A friend came up to me laughing, saying a coach had excused himself from a conversation with the words, "I have to go, I have champions to teach!"
Oh lordy, did we have a good laugh over that humdinger! Champions to teach? Well, do forgive us simple plebians for taking up your precious time, oh godly one! I'm still giggling. Doubtless he is excited over the idea of going overseas to a big comp and all, but the choice of words and tone is classless at best. Humility is a virtue.
So, if there are indeed "Champions to teach," then why waste time with anyone else? I've heard it a lot, that adult skaters won't "go anywhere" in the sport, so why bother at all? Who wants to spend their lives teaching crossovers to beginners when they have visions of being on TV behind the boards at the Olympics as the announcer says, "And there is their coach! He's so effin' talented!" Why bother with skaters who are just recreational, or just rink guards, or just the costume stitchers, or not really all that talented, when you can focus on the kids who will get your name in lights? You know, the "Serious Skaters."
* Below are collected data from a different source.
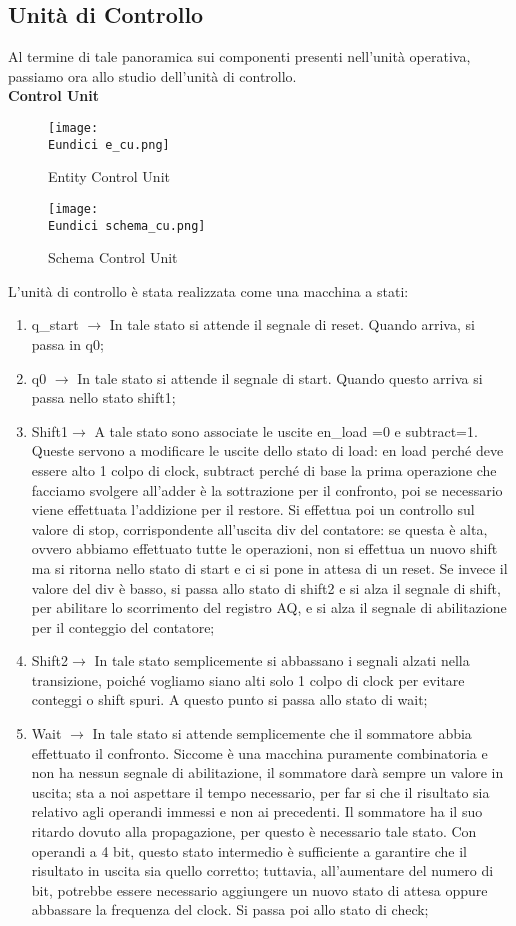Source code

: \documentclass[12pt]{article}
\def \Eundici{Allegati/Esercizio11/}
\begin{document}
{\subsection{Unità di Controllo }
Al termine di tale panoramica sui componenti presenti nell’unità operativa, passiamo ora allo studio dell’unità di controllo.
\\{\large \textbf{Control Unit}}
\begin{figure}[ht!]
    \centering
    \texttt{[image: \\Eundici e\_cu.png]}
    \caption{Entity Control Unit}
\end{figure}
\clearpage
\begin{figure}[ht!]
    \centering
    \texttt{[image: \\Eundici schema\_cu.png]}
    \caption{Schema Control Unit}
\end{figure}
L’unità di controllo è stata realizzata come una macchina a stati:
\begin{enumerate}
    \item q\_start $\rightarrow$ In tale stato si attende il segnale di reset. Quando arriva, si passa in q0;
    \item q0 $\rightarrow$ In tale stato si attende il segnale di start. Quando questo arriva si passa nello stato shift1;
    \item Shift1$\rightarrow$ A tale stato sono associate le uscite en\_load =0 e subtract=1. Queste servono a modificare le uscite dello stato di load: en load perché deve essere alto 1 colpo di clock, subtract perché di base la prima operazione che facciamo svolgere all’adder è la sottrazione per il confronto, poi se necessario viene effettuata l’addizione per il restore.
          Si effettua poi un controllo sul valore di stop, corrispondente all’uscita div del contatore: se questa è alta, ovvero abbiamo effettuato tutte le operazioni, non si effettua un nuovo shift ma si ritorna nello stato di start e ci si pone in attesa di un reset. Se invece il valore del div è basso, si passa allo stato di shift2 e si alza il segnale di shift, per abilitare lo scorrimento del registro AQ, e si alza il segnale di abilitazione per il conteggio del contatore;
    \item Shift2$\rightarrow$ In tale stato semplicemente si abbassano i segnali alzati nella transizione, poiché vogliamo siano alti solo 1 colpo di clock per evitare conteggi o shift spuri. A questo punto si passa allo stato di wait;
    \item Wait $\rightarrow$ In tale stato si attende semplicemente che il sommatore abbia effettuato il confronto. Siccome è una macchina puramente combinatoria e non ha nessun segnale di abilitazione, il sommatore darà sempre un valore in uscita; sta a noi aspettare il tempo necessario, per far si che il risultato sia relativo agli operandi immessi e non ai precedenti. Il sommatore ha il suo ritardo dovuto alla propagazione, per questo è necessario tale stato. Con operandi a 4 bit, questo stato intermedio è sufficiente a garantire che il risultato in uscita sia quello corretto; tuttavia, all’aumentare del numero di bit, potrebbe essere necessario aggiungere un nuovo stato di attesa oppure abbassare la frequenza del clock. Si passa poi allo stato di check;

\end{enumerate}}
\end{document}

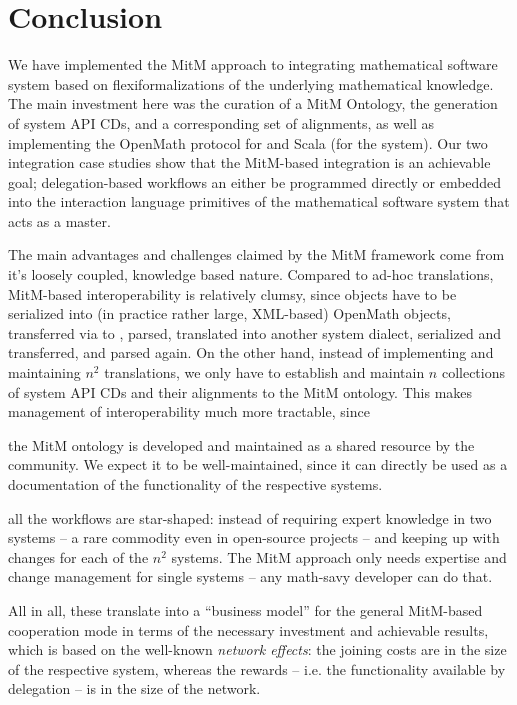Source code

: \section{Conclusion}\label{sec:concl}
We have implemented the MitM approach to integrating mathematical software system based on
flexiformalizations of the underlying mathematical knowledge. The main investment here was
the curation of a MitM Ontology, the generation of system API CDs, and a corresponding set
of alignments, as well as implementing the OpenMath \SCSCP protocol for \Python and Scala
(for the \MMT system). Our two integration case studies show that the MitM-based
integration is an achievable goal; delegation-based workflows an either be programmed
directly or embedded into the interaction language primitives of the mathematical software
system that acts as a master. 

The main advantages and challenges claimed by the MitM framework come from it's loosely
coupled, knowledge based nature. Compared to ad-hoc translations, MitM-based
interoperability is relatively clumsy, since objects have to be serialized into (in
practice rather large, XML-based) OpenMath objects, transferred via \SCSCP to \MMT, parsed,
translated into another system dialect, serialized and transferred, and parsed again. On
the other hand, instead of implementing and maintaining $n^2$ translations, we only have
to establish and maintain $n$ collections of system API CDs and their alignments to the
MitM ontology. This makes management of interoperability much more tractable, since
\begin{compactenum}
\item the MitM ontology is developed and maintained as a shared
  resource by the community. We expect it to be well-maintained, since it can directly be
  used as a documentation of the functionality of the respective systems.
\item all the workflows are star-shaped: instead of requiring expert knowledge in two
  systems -- a rare commodity even in open-source projects -- and keeping up with changes
  for each of the $n^2$ systems. The MitM approach only needs expertise and change
  management for single systems -- any math-savy developer can do that.
\end{compactenum}
All in all, these translate into a ``business model'' for the general MitM-based
cooperation mode in terms of the necessary investment and achievable results, which is
based on the well-known \emph{network effects}: the joining costs are in the size of the
respective system, whereas the rewards -- i.e. the functionality available by delegation
-- is in the size of the network.

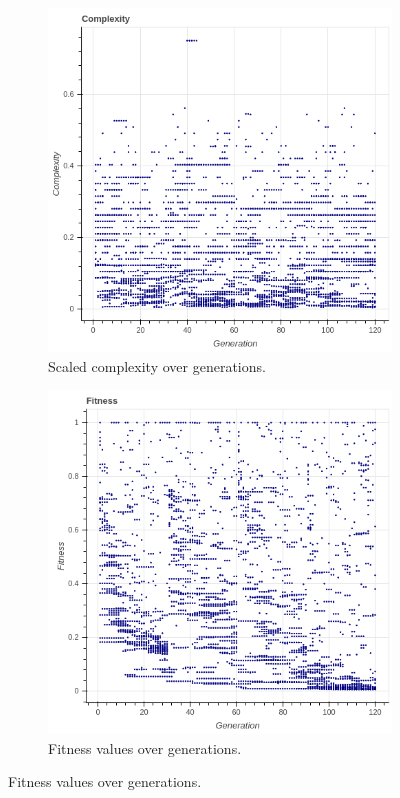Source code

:  \begin{figure}
    \centering
    \begin{subfigure}{0.5\textwidth}
    \centering
        \includegraphics[width=0.8\linewidth]{figures/viz_complexity.png}
        \caption{Scaled complexity over generations.}
    \end{subfigure}%
    \begin{subfigure}{0.5\textwidth}
    \centering
        \includegraphics[width=0.8\linewidth]{figures/viz_fitness.png}
        \caption{Fitness values over generations.}
    \end{subfigure}

\end{figure}
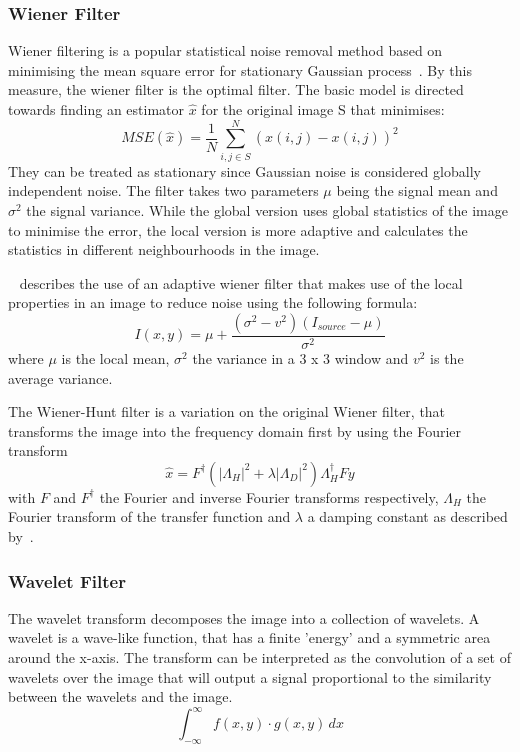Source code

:\documentclass[a4paper, 12pt]{report}
\begin{document}
\subsubsection{Wiener Filter}
Wiener filtering is a popular statistical noise removal method based on minimising the mean square error for stationary Gaussian process~\cite{jin2003adaptive}. By this measure, the wiener filter is the optimal filter.
The basic model is directed towards finding an estimator \(\hat{x}\) for the original image S that minimises:
\[MSE(\hat{x})=\frac{1}{N} \sum_{i,j\in S}^{N}(\hat{x}(i,j)-x(i,j))^2\]
They can be treated as stationary since Gaussian noise is considered globally independent noise. The filter takes two parameters \(\mu\) being the signal mean and \(\sigma^2\) the signal variance. While the global version uses global statistics of the image to minimise the error, the local version is more adaptive and calculates the statistics in different neighbourhoods in the image.
\par

~\cite{gatos2006adaptive} describes the use of an adaptive wiener filter that makes use of the local properties in an image to reduce noise using the following formula:
\[I(x,y)=\mu+\frac{(\sigma^2-v^2)(I_{source}-\mu)}{\sigma^2}\]
where \(\mu\) is the local mean, \(\sigma^2\) the variance in a 3 x 3 window and \(v^2\) is the average variance.
\par
The Wiener-Hunt filter is a variation on the original Wiener filter, that transforms the image into the frequency domain first by using the Fourier transform
\[\hat x = F^\dagger (|\Lambda_H|^2 + \lambda |\Lambda_D|^2)
    \Lambda_H^\dagger F y\]
with \(F\) and \(F^\dagger\) the Fourier and inverse Fourier transforms respectively, \(\Lambda_H\) the Fourier transform of the transfer function and \(\lambda\) a damping constant as described by~\cite{scikit-image}.

\subsubsection{Wavelet Filter}
The wavelet transform decomposes the image into a collection of wavelets. A wavelet is a wave-like function, that has a finite 'energy' and a symmetric area around the x-axis. The transform can be interpreted as the convolution of a set of wavelets over the image that will output a signal proportional to the similarity between the wavelets and the image.
\[ \int_{-\infty}^{\infty} f(x,y) \cdot g(x,y) \,dx \]
\end{document}
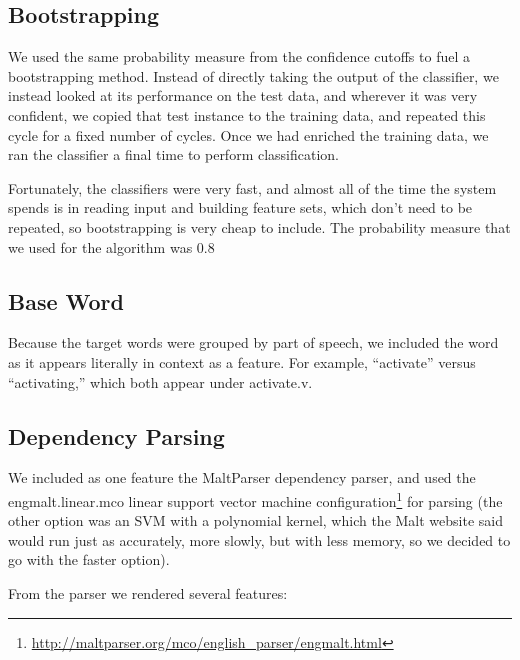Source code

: \documentclass{article}
\begin{document}

\subsection{Bootstrapping}

We used the same probability measure from the confidence cutoffs to fuel a
bootstrapping method.  Instead of directly taking the output of the classifier,
we instead looked at its performance on the test data, and wherever it was very
confident, we copied that test instance to the training data, and repeated this
cycle for a fixed number of cycles.  Once we had enriched the training data, we
ran the classifier a final time to perform classification.

Fortunately, the classifiers were very fast, and almost all of the time the
system spends is in reading input and building feature sets, which don't need
to be repeated, so bootstrapping is very cheap to include.  The probability measure that we used for the algorithm was 0.8



\subsection{Base Word}

Because the target words were grouped by part of speech, we included the word
as it appears literally in context as a feature.  For example, ``activate''
versus ``activating,'' which both appear under activate.v.

\subsection{Dependency Parsing}

We included as one feature the MaltParser dependency parser, and used the
engmalt.linear.mco linear support vector machine
configuration\footnote{\url{http://maltparser.org/mco/english_parser/engmalt.html}}
for parsing (the other option was an SVM with a polynomial kernel, which the
Malt website said would run just as accurately, more slowly, but with less
memory, so we decided to go with the faster option).

From the parser we rendered several features:
\end{document}
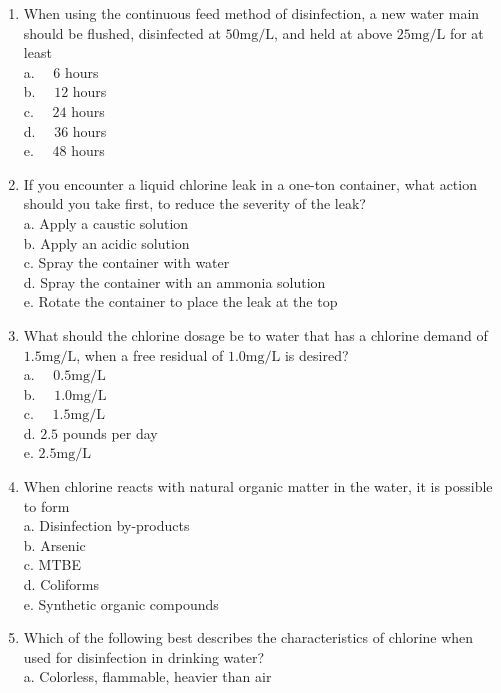 \documentclass{article}
\begin{document}
\begin{enumerate}
\item When using the continuous feed method of disinfection, a new water main should be flushed, disinfected at $50 \mathrm{mg} / \mathrm{L}$, and held at above $25 \mathrm{mg} / \mathrm{L}$ for at least\\
a. $\quad 6$ hours\\
b. $\quad 12$ hours\\
c. $\quad 24$ hours\\
d. $\quad 36$ hours\\
e. $\quad 48$ hours\\
  \item If you encounter a liquid chlorine leak in a one-ton container, what action should you take first, to reduce the severity of the leak?\\
a. Apply a caustic solution\\
b. Apply an acidic solution\\
c. Spray the container with water\\
d. Spray the container with an ammonia solution\\
e. Rotate the container to place the leak at the top\\
  \item What should the chlorine dosage be to water that has a chlorine demand of $1.5 \mathrm{mg} / \mathrm{L}$, when a free residual of $1.0 \mathrm{mg} / \mathrm{L}$ is desired?\\
a. $\quad 0.5 \mathrm{mg} / \mathrm{L}$\\
b. $\quad 1.0 \mathrm{mg} / \mathrm{L}$\\
c. $\quad 1.5 \mathrm{mg} / \mathrm{L}$\\
d. $2.5$ pounds per day\\
e. $2.5 \mathrm{mg} / \mathrm{L}$\\
  \item When chlorine reacts with natural organic matter in the water, it is possible to form\\
a. Disinfection by-products \\
b. Arsenic \\
c. MTBE \\
d. Coliforms\\
e. Synthetic organic compounds\\
\item Which of the following best describes the characteristics of chlorine when used for disinfection in drinking water?\\
a.	 Colorless, flammable, heavier than air\\

\end{enumerate}
\end{document}
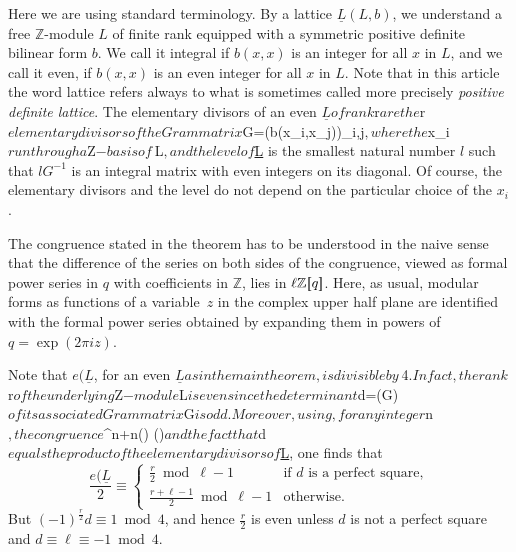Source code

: \documentclass[12pt, a4paper, draft]{article}
\theoremstyle{plain}
\newtheorem*{Main Theorem}{Main Theorem}
\begin{document}
Here we are using standard terminology. By a lattice ${\underline{L}} {\left(L,b\right)}$, we understand a free ${{\mathbb Z}}$-module $L$ of finite rank equipped with
a symmetric positive definite bilinear form $b$. We call it integral
if $b(x,x)$ is an integer for all $x$ in $L$, and we call it even, if
$b(x,x)$ is an even integer for all $x$ in $L$.  Note that in this
article the word lattice refers always to what is sometimes called
more precisely {\it positive definite lattice}.  The elementary
divisors of an even ${\underline{L}} of rank $r$ are the $r$ elementary divisors
of the Gram matrix $G=\big(b(x_i,x_j)\big)_{i,j}$, where the $x_i$ run
through a ${{\mathbb Z}}$-basis of~$L$, and the level of ${\underline{L}} is the smallest
natural number $l$ such that $lG^{-1}$ is an integral matrix with even
integers on its diagonal.  Of course, the elementary divisors and the
level do not depend on the particular choice of the $x_i$.

The congruence stated in the theorem has to be understood in the naive
sense that the difference of the series on both sides of the
congruence, viewed as formal power series in $q$ with coefficients in
${{\mathbb Z}}$, lies in $\ell {{\mathbb Z}}{[\hspace{-2pt}[{q}]\hspace{-2pt}]}$. Here, as usual, modular forms as
functions of a variable~$z$ in the complex upper half plane are
identified with the formal power series obtained by expanding them in
powers of~$q=\exp(2\pi i z)$.

Note that $e({\underline{L}}$, for an even ${\underline{L}} as in the main theorem, is
divisible by~$4$.  In fact, the rank $r$ of the underlying ${{\mathbb Z}}$-module
$L$ is even since the determinant $d=\det(G)$ of its associated Gram
matrix $G$ is odd.  Moreover, using, for any integer $n$, the
congruence $\ell^n+n() ()$ and the fact
that $d$ equals the product of the elementary divisors of ${\underline{L}}, one
finds that
\[
\frac {e({\underline{L}}}2 \equiv
\begin{cases}
  \frac r2 \bmod \ell-1            & \text{if~$d$ is a perfect square},\\
  \frac {r + \ell-1}2 \bmod \ell-1 & \text{otherwise.}
\end{cases}
\]
But $(-1)^{\frac r2}d\equiv 1 \bmod 4$, and hence $\frac r2$ is even
unless $d$ is not a perfect square and $d \equiv \ell \equiv -1 \bmod
4$.
\end{document}
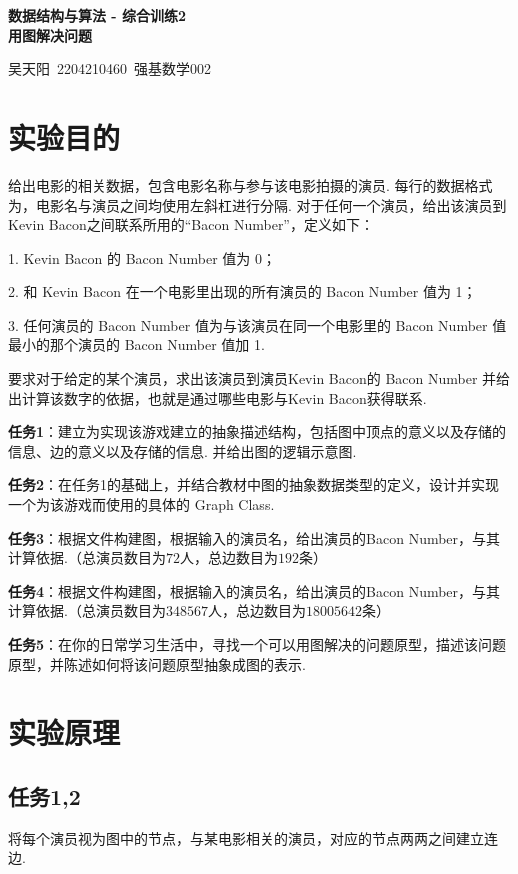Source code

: \documentclass[12pt, a4paper, oneside]{ctexart}
\numberwithin{equation}{section}  %
\newenvironment{myTitle}[1]{
    \begin{center}
    {\zihao{-2}\bf #1\\}
    \zihao{-4}\it
}{\end{center}}  %
\begin{document}
\clearpage
\begin{myTitle}{数据结构与算法 - 综合训练2\\用图解决问题}
    吴天阳\ 2204210460\ 强基数学002
\end{myTitle}
\section{实验目的}
给出电影的相关数据，包含电影名称与参与该电影拍摄的演员. 每行的数据格式为，电影名与演员之间均使用左斜杠进行分隔. 对于任何一个演员，给出该演员到Kevin Bacon之间联系所用的“Bacon Number”，定义如下：

1. Kevin Bacon 的 Bacon Number 值为 0； 

2. 和 Kevin Bacon 在一个电影里出现的所有演员的 Bacon Number 值为 1； 

3. 任何演员的 Bacon Number 值为与该演员在同一个电影里的 Bacon Number 值最小的那个演员的 Bacon Number 值加 1.

要求对于给定的某个演员，求出该演员到演员Kevin Bacon的 Bacon Number 并给出计算该数字的依据，也就是通过哪些电影与Kevin Bacon获得联系.

\textbf{任务1}：建立为实现该游戏建立的抽象描述结构，包括图中顶点的意义以及存储的信息、边的意义以及存储的信息. 并给出图的逻辑示意图.

\textbf{任务2}：在任务1的基础上，并结合教材中图的抽象数据类型的定义，设计并实现一个为该游戏而使用的具体的 Graph Class.

\textbf{任务3}：根据文件构建图，根据输入的演员名，给出演员的Bacon Number，与其计算依据.（总演员数目为$72$人，总边数目为$192$条）

\textbf{任务4}：根据文件构建图，根据输入的演员名，给出演员的Bacon Number，与其计算依据.（总演员数目为$348567$人，总边数目为$18005642$条）

\textbf{任务5}：在你的日常学习生活中，寻找一个可以用图解决的问题原型，描述该问题原型，并陈述如何将该问题原型抽象成图的表示.

\section{实验原理}
\subsection{任务1,2}
将每个演员视为图中的节点，与某电影相关的演员，对应的节点两两之间建立连边.
\end{document}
There are two kinds of theatre professional. There are those who do it for the love of themselves: they only take roles or jobs that make them look good and "advance them" as professionals. These people are the biggest dickwads to work with. They are always flouting their resume as "proof" of their artistic merit and how great they are. Meanwhile, everyone else is running around going crazy because Mister Big was too busy talking about how great he is to get the light plot done. (Not a hypothetical scenario. Happens ALL. THE. TIME.)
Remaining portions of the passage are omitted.